Indirect smoking uses lower temperatures and a heat source offset, rather than directly underneath, the beef.

Basically, hot air and smoke slow-cook the meat, penetrating it over time for that oh-so-tasty flavor. Ideal for brisket—because in Texas, if you’re not smokin’ brisket, you’re not really living.

What
You'll Need

Wood
Tips

  • Wood chunks of 1-2″ thickness work best.
  • Experiment by using chunks or chips of flavor-producing wood like mesquite, hickory, pecan, apple or cherry.
  • Stay away from resinous wood, such as pine, as it will produce an unpleasant taste.

A Step-by-Step Guide

Indirect Smoking Beef

Fear not the smoker—we’ve got your back. Check out this video for a quick tutorial on how to smoke your brisket like a Texas pit master.

01

Oil up your grate

Lightly coat grate with vegetable oil or vegetable oil spray. Close cooking chamber lids.
Always start the smoking process with clean grates.
02

Prepare your firebox

Place 3-5 lbs. of charcoal in center of the firebox.
03

Light charcoal & let it burn

Open the firebox air vent approximately 1-2", and smokestack damper halfway.

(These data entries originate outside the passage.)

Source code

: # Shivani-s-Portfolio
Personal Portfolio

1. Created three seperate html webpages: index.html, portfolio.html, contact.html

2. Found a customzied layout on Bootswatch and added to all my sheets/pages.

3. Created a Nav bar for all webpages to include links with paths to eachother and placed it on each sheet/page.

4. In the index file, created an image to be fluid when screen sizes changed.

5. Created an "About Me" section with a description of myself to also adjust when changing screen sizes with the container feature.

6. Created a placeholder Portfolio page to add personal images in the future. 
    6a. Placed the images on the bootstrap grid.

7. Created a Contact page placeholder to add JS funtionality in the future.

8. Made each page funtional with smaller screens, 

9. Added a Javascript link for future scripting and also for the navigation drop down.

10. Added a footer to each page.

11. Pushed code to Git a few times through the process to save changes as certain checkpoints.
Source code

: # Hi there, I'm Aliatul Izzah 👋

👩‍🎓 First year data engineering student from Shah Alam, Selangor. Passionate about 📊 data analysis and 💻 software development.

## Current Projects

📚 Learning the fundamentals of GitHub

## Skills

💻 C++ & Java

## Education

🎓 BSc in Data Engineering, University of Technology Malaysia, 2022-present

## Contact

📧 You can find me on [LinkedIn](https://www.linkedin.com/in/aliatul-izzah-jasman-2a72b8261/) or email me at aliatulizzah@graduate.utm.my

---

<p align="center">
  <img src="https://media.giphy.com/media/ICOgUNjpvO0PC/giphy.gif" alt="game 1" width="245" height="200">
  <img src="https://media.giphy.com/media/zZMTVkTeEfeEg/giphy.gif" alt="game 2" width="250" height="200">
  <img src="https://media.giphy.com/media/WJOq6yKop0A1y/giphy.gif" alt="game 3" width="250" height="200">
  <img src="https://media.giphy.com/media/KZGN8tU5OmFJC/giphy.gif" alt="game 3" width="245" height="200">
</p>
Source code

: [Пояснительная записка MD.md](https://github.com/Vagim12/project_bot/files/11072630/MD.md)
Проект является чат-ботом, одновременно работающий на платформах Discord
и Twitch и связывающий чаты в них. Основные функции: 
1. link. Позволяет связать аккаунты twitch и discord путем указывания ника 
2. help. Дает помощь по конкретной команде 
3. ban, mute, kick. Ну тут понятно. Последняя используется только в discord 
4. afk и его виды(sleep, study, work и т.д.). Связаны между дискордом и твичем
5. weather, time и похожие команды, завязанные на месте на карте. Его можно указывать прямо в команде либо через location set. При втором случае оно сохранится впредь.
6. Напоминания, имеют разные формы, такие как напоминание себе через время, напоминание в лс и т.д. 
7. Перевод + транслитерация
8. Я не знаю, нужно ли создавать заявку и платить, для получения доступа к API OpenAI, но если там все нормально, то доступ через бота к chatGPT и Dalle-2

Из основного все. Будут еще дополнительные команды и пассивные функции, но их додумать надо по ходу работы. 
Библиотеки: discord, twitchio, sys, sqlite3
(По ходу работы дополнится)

With firebox lid open, stand back, carefully light charcoal and allow to burn until covered with a light ash (approx. 20 mins).
Charcoal lighter fluid must completely burn off prior to closing firebox lid.
04

Add your wood chunks

Once coals have ashed over, add wood chunks. Do not shut firebox lid until the smoke is Clean Smoke, often called Blue Smoke by Texas pit masters.
05

Adjust cooking temperature

Close firebox lid. Adjust the firebox air vent and smokestack damper to regulate cooking temperature. The ideal smoking temperature is between 200°F-250°F.
Do not fully close air vent, damper and lids or flame will suffocate.
06

Next, add your brisket

Place well-seasoned brisket on cooking grate, fat side up, in the cooking chamber.
Put the point of the brisket (thickest side) on the firebox side to help with even cooking. Consider a heat-proof meat thermometer to monitor the internal temperature without opening the cooking chamber lid.
07

Monitor cooking & brisket temperature

Maintain a consistent cooking temperature by adding wood chunks as needed. Monitor the internal temperature of the brisket throughout the cooking process. The ideal finished internal temperature is 195°F-205°F.
Allow approximately one hour cooking time per pound of brisket. Limit opening the cooking chamber lid as it releases heat and extends cooking time.
08

Allow the brisket to rest

Remove brisket from smoker and allow to rest. (min. of 30 mins)
Wrap brisket in peach paper/butcher paper while resting to maintain juiciness.
09

Shut down your smoker completely

Suffocate the flame and cool your smoker down by fully closing the air vent, damper and lids.

Cooking Time Guide

Allow at least one hour of cooking time per pound. A properly-cooked brisket should be well done and fork tender.

Although this formula serves a guideline, keep in mind many variables will affect actual cooking times (i.e., outside cooking temperature, amount of charcoal and/or wood chunks, the number of times the lid is opened and proximity of food to the heat source).